Ce n’est qu’en apercevant le miroir argenté du lac de Saint-Michel que mes pensées s’apaisèrent. J’arrivais chez Pierre un peu avant dix heures. La maison qu’il habitait depuis six mois à peine constituait le seul héritage de sa tante, Orwen Kerdraon, disparue sans laisser de traces dans des conditions pour le moins étranges. Cette vieille bicoque aux dimensions modestes et un peu trop à l’écart des villes n’intéressait personne dans la famille. Pierre s’était alors naturellement proposé de la racheter en guise de résidence secondaire. La maison se situait dans le bas du village de Botmeur, dans le hameau de Creïsquer, au cœur du parc régional d’Armorique. Je m’y étais rendu une fois l’été dernier, pour aider mon ami à aménager. J’avais tout de suite été séduit par l’environnement privilégié qui règne autour du village. En effet, il plane là-bas une atmosphère de grande quiétude, une sorte d’intimité sereine noyant tout dans un silence infini. Les bruyères rousses, comme brûlées par un feu souterrain, colorent cette contrée humide de mystère. Le temps lui-même s’y effiloche en panaches de brumes insaisissables. Bordant les flancs nord et ouest de ce bocage antique, les crêtes de schistes déchiquetées des Roc’h émergent à peine, disposées comme autant de sentinelles sans âge veillant sur leur berceau de landes brunes. Ces huit seigneurs de pierre, renfermant dans leur ventre malingre des passages oubliés, partagent la ligne de crêtes avec les « menez », des mamelons de grès ronds et chauves.
Pierre m’accueillit chaleureusement. Le salon, encombré de ses souvenirs de voyage, était envahi des effluves fumés et légèrement acides des pains de « mouded » (tourbe) qui se consumaient lentement dans l’énorme cheminée. Diane, avachie sur l’épais tapis en alpaga, leva à peine son regard vers moi. Pierre m’indiqua que le frigo était plein et, après m’avoir expliqué deux ou trois choses, s’engouffra dans son puissant coupé. Une véritable bouffée de bonheur et d’excitation me submergea au moment où je refermais la porte d’entrée.
En me dirigeant vers la bibliothèque que je savais suffisamment garnie en œuvres aussi rares que passionnantes, j’aperçus un portrait d’Orwen. Il s’agissait d’un cliché assez récent d’après ce qu’indiquait la légende.
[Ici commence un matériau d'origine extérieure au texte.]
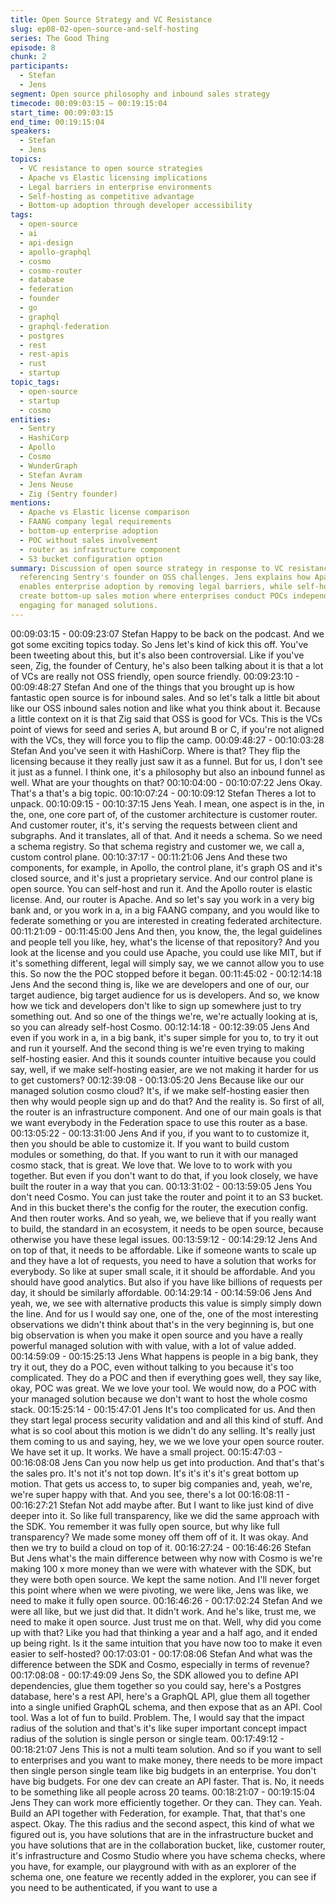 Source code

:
```yaml
---
title: Open Source Strategy and VC Resistance
slug: ep08-02-open-source-and-self-hosting
series: The Good Thing
episode: 8
chunk: 2
participants:
  - Stefan
  - Jens
segment: Open source philosophy and inbound sales strategy
timecode: 00:09:03:15 – 00:19:15:04
start_time: 00:09:03:15
end_time: 00:19:15:04
speakers:
  - Stefan
  - Jens
topics:
  - VC resistance to open source strategies
  - Apache vs Elastic licensing implications
  - Legal barriers in enterprise environments
  - Self-hosting as competitive advantage
  - Bottom-up adoption through developer accessibility
tags:
  - open-source
  - ai
  - api-design
  - apollo-graphql
  - cosmo
  - cosmo-router
  - database
  - federation
  - founder
  - go
  - graphql
  - graphql-federation
  - postgres
  - rest
  - rest-apis
  - rust
  - startup
topic_tags:
  - open-source
  - startup
  - cosmo
entities:
  - Sentry
  - HashiCorp
  - Apollo
  - Cosmo
  - WunderGraph
  - Stefan Avram
  - Jens Neuse
  - Zig (Sentry founder)
mentions:
  - Apache vs Elastic license comparison
  - FAANG company legal requirements
  - bottom-up enterprise adoption
  - POC without sales involvement
  - router as infrastructure component
  - S3 bucket configuration option
summary: Discussion of open source strategy in response to VC resistance, with Stefan
  referencing Sentry's founder on OSS challenges. Jens explains how Apache licensing
  enables enterprise adoption by removing legal barriers, while self-hosting capabilities
  create bottom-up sales motion where enterprises conduct POCs independently before
  engaging for managed solutions.
---
```


00:09:03:15 - 00:09:23:07
Stefan
Happy to be back on the podcast. And we got some exciting topics today. So Jens let's kind of
kick this off. You've been tweeting about this, but it's also been controversial. Like if you've seen,
Zig, the founder of Century, he's also been talking about it is that a lot of VCs are really not OSS
friendly, open source friendly.
00:09:23:10 - 00:09:48:27
Stefan
And one of the things that you brought up is how fantastic open source is for inbound sales. And
so let's talk a little bit about like our OSS inbound sales notion and like what you think about it.
Because a little context on it is that Zig said that OSS is good for VCs. This is the VCs point of
views for seed and series A, but around B or C, if you're not aligned with the VCs, they will force
you to flip the camp.
00:09:48:27 - 00:10:03:28
Stefan
And you've seen it with HashiCorp. Where is that? They flip the licensing because it they really
just saw it as a funnel. But for us, I don't see it just as a funnel. I think one, it's a philosophy but
also an inbound funnel as well. What are your thoughts on that?
00:10:04:00 - 00:10:07:22
Jens
Okay. That's a that's a big topic.
00:10:07:24 - 00:10:09:12
Stefan
Theres a lot to unpack.
00:10:09:15 - 00:10:37:15
Jens
Yeah. I mean, one aspect is in the, in the, one, one core part of, of the customer architecture is
customer router. And customer router, it's, it's serving the requests between client and
subgraphs. And it translates, all of that. And it needs a schema. So we need a schema registry.
So that schema registry and customer we, we call a, custom control plane.
00:10:37:17 - 00:11:21:06
Jens
And these two components, for example, in Apollo, the control plane, it's graph OS and it's
closed source, and it's just a proprietary service. And our control plane is open source. You can
self-host and run it. And the Apollo router is elastic license. And, our router is Apache. And so
let's say you work in a very big bank and, or you work in a, in a big FAANG company, and you
would like to federate something or you are interested in creating federated architecture.
00:11:21:09 - 00:11:45:00
Jens
And then, you know, the, the legal guidelines and people tell you like, hey, what's the license of
that repository? And you look at the license and you could use Apache, you could use like MIT,
but if it's something different, legal will simply say, we we cannot allow you to use this. So now
the the POC stopped before it began.
00:11:45:02 - 00:12:14:18
Jens
And the second thing is, like we are developers and one of our, our target audience, big target
audience for us is developers. And so, we know how we tick and developers don't like to sign up
somewhere just to try something out. And so one of the things we're, we're actually looking at is,
so you can already self-host Cosmo.
00:12:14:18 - 00:12:39:05
Jens
And even if you work in a, in a big bank, it's super simple for you to, to try it out and run it
yourself. And the second thing is we're even trying to making self-hosting easier. And this it
sounds counter intuitive because you could say, well, if we make self-hosting easier, are we not
making it harder for us to get customers?
00:12:39:08 - 00:13:05:20
Jens
Because like our our managed solution cosmo cloud? It's, if we make self-hosting easier then
then why would people sign up and do that? And the reality is. So first of all, the router is an
infrastructure component. And one of our main goals is that we want everybody in the
Federation space to use this router as a base.
00:13:05:22 - 00:13:31:00
Jens
And if you, if you want to to customize it, then you should be able to customize it. If you want to
build custom modules or something, do that. If you want to run it with our managed cosmo
stack, that is great. We love that. We love to to work with you together. But even if you don't
want to do that, if you look closely, we have built the router in a way that you can.
00:13:31:02 - 00:13:59:05
Jens
You don't need Cosmo. You can just take the router and point it to an S3 bucket. And in this
bucket there's the config for the router, the execution config. And then router works. And so
yeah, we, we believe that if you really want to build, the standard in an ecosystem, it needs to
be open source, because otherwise you have these legal issues.
00:13:59:12 - 00:14:29:12
Jens
And on top of that, it needs to be affordable. Like if someone wants to scale up and they have a
lot of requests, you need to have a solution that works for everybody. So like at super small
scale, it it should be affordable. And you should have good analytics. But also if you have like
billions of requests per day, it should be similarly affordable.
00:14:29:14 - 00:14:59:06
Jens
And yeah, we, we see with alternative products this value is simply simply down the line. And for
us I would say one, one of the, one of the most interesting observations we didn't think about
that's in the very beginning is, but one big observation is when you make it open source and you
have a really powerful managed solution with with value, with a lot of value added.
00:14:59:09 - 00:15:25:13
Jens
What happens is people in a big bank, they try it out, they do a POC, even without talking to you
because it's too complicated. They do a POC and then if everything goes well, they say like,
okay, POC was great. We we love your tool. We would now, do a POC with your managed
solution because we don't want to host the whole cosmo stack.
00:15:25:14 - 00:15:47:01
Jens
It's too complicated for us. And then they start legal process security validation and and all this
kind of stuff. And what is so cool about this motion is we didn't do any selling. It's really just them
coming to us and saying, hey, we we we love your open source router. We have set it up. It
works. We have a small project.
00:15:47:03 - 00:16:08:08
Jens
Can you now help us get into production. And that's that's the sales pro. It's not it's not top
down. It's it's it's it's great bottom up motion. That gets us access to, to super big companies
and, yeah, we're, we're super happy with that. And you see, there's a lot
00:16:08:11 - 00:16:27:21
Stefan
Not add maybe after. But I want to like just kind of dive deeper into it. So like full transparency,
like we did the same approach with the SDK. You remember it was fully open source, but why
like full transparency? We made some money off them off of it. It was okay. And then we try to
build a cloud on top of it.
00:16:27:24 - 00:16:46:26
Stefan
But Jens what's the main difference between why now with Cosmo is we're making 100 x more
money than we were with whatever with the SDK, but they were both open source. We kept the
same notion. And I'll never forget this point where when we were pivoting, we were like, Jens
was like, we need to make it fully open source.
00:16:46:26 - 00:17:02:24
Stefan
And we were all like, but we just did that. It didn't work. And he's like, trust me, we need to make
it open source. Just trust me on that. Well, why did you come up with that? Like you had that
thinking a year and a half ago, and it ended up being right. Is it the same intuition that you have
now too to make it even easier to self-hosted?
00:17:03:01 - 00:17:08:06
Stefan
And what was the difference between the SDK and Cosmo, especially in terms of revenue?
00:17:08:08 - 00:17:49:09
Jens
So, the SDK allowed you to define API dependencies, glue them together so you could say,
here's a Postgres database, here's a rest API, here's a GraphQL API, glue them all together into
a single unified GraphQL schema, and then expose that as an API. Cool tool. Was a lot of fun to
build. Problem. The, I would say that the impact radius of the solution and that's it's like super
important concept impact radius of the solution is single person or single team.
00:17:49:12 - 00:18:21:07
Jens
This is not a multi team solution. And so if you want to sell to enterprises and you want to make
money, there needs to be more impact then single person single team like big budgets in an
enterprise. You don't have big budgets. For one dev can create an API faster. That is. No, it
needs to be something like all people across 20 teams.
00:18:21:07 - 00:19:15:04
Jens
They can work more efficiently together. Or they can. They can. Yeah. Build an API together with
Federation, for example. That, that that's one aspect. Okay. The this radius and the second
aspect, this kind of what we figured out is, you have solutions that are in the infrastructure
bucket and you have solutions that are in the collaboration bucket, like, customer router, it's
infrastructure and Cosmo Studio where you have schema checks, where you have, for example,
our playground with with as an explorer of the schema one, one feature we recently added in
the explorer, you can see if you need to be authenticated, if you want to use a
Le masque de rides profondes qui lui rongeait le visage n’altérait pourtant pas la beauté altière de cette femme. Une médaille argentée au dessin étrange pendait à son cou. Un motif étrange y était gravé : un double cercle au centre duquel deux lignes verticales coupaient perpendiculairement deux autres lignes, formant ainsi une sorte de croix. Probablement un symbole celtique. Son regard vert émeraude exprimait la mélancolie. Ou l’inquiétude. Tandis que j’étudiais le cliché, la chienne émettait de petits couinements.
- Eh bien Diane, tu connais tata Orwen ? Étrange personnage apparemment…
En inventoriant le contenu de la précieuse bibliothèque, je tombai sur un ouvrage dédié au Yeun Elez, le « marais des enfers », situé à proximité du village. Je le saisis, m’installai sur le canapé et l’ouvris. Une heure plus tard, j’en savais déjà beaucoup plus sur ce territoire envoûtant.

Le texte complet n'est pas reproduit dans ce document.